# Rear parcel shelf 6x9" speaker installation



## simonsiknasty (Aug 10, 2009)

Hey guys,
I purchased some 6x9" _Sony Xplod XS-GTX6930_ 400W 3-way speakers the other day from my local auto shop. I love the speakers, and got right to work the next day.
I tore out and disposed of my stock speakers that were in the rear of my *1995 Presea*. However I am currently stuck as to how to go on any further with the installation.

I want to be able to install my 6x9's so that their grill is showing (to cover up the imprint / holes left buy the stock speaker grills, and also so that they do not rattle around. I have a pair of wooden carpet covered spacers that I could make use of.

I am considering taking out the rear seats and fitting the spacer between the metal and the rear parcel shelf, over the speaker slot, then drilling the speakers to that and the spacer to the metal.

What are my options that wouldn't require me to dish out lots in $$$?
Also, what are some other methods that you may know / reccommend?
BTW, I'm not wanting to cast aside my 6x9's before anyone suggests that I do.

Thanks everyone


----------



## JNCoRacer (Apr 18, 2003)

_I am considering taking out the rear seats and fitting the spacer between the metal and the rear parcel shelf, over the speaker slot, then drilling the speakers to that and the spacer to the metal.
_

You just said it right there.
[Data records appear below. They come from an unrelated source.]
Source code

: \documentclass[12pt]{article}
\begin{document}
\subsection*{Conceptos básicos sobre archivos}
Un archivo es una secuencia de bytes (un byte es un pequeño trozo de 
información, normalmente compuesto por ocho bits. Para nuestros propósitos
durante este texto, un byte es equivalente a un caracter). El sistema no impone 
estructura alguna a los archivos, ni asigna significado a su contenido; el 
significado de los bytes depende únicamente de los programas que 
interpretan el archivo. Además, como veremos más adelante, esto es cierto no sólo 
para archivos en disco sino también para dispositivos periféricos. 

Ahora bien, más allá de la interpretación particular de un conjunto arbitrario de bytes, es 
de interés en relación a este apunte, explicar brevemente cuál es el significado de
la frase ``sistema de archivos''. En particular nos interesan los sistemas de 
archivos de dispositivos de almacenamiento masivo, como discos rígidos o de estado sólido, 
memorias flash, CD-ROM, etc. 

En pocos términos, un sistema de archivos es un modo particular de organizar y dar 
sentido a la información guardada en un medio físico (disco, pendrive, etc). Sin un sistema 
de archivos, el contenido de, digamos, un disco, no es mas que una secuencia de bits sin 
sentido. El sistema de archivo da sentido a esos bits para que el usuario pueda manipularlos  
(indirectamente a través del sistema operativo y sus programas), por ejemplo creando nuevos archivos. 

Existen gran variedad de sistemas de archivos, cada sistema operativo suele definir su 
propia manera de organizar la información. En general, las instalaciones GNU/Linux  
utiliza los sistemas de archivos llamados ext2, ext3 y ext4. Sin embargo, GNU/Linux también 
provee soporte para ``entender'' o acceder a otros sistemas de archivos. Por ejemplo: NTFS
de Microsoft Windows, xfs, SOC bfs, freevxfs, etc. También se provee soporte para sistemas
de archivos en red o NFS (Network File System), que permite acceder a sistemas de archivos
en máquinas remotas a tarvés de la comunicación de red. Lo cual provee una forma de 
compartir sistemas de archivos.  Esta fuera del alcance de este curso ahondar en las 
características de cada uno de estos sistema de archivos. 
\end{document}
Thats going to be your easiest and cheapest route.


----------



## simonsiknasty (Aug 10, 2009)

Ok sweet thanks.
I'll post pics afterwards to show off my craftsmanship


----------



## JNCoRacer (Apr 18, 2003)

Please do! Love to see pics of other peoples work.


----------



## simonsiknasty (Aug 10, 2009)

Ok so here's what I've done so far:

I first removed the back seats and the plastic by the passenger doors to get at the rear parcel shelf:









...Then, removed the brake light and parcel shelf:









I am not too sure how to proceed however. I can always take the car to a professional, but would rather give a DIY my best shot (even if just to save the cash).

As you can tell, the metal in the photo above is not perfectly level all over, so fitting the spacers will require some re-shaping of them I would imagine. I can't put the speakers directly onto the wood for two reasons: They are two heavy, and they will sit ridiculously high off the parcel shelf and vibrate against the windscreen (not to mention look silly).

What are my options?

Photos of speakers for reference:








&









Thanks everyone.


----------



## JNCoRacer (Apr 18, 2003)

Nice progress. I can see your point about not having much room.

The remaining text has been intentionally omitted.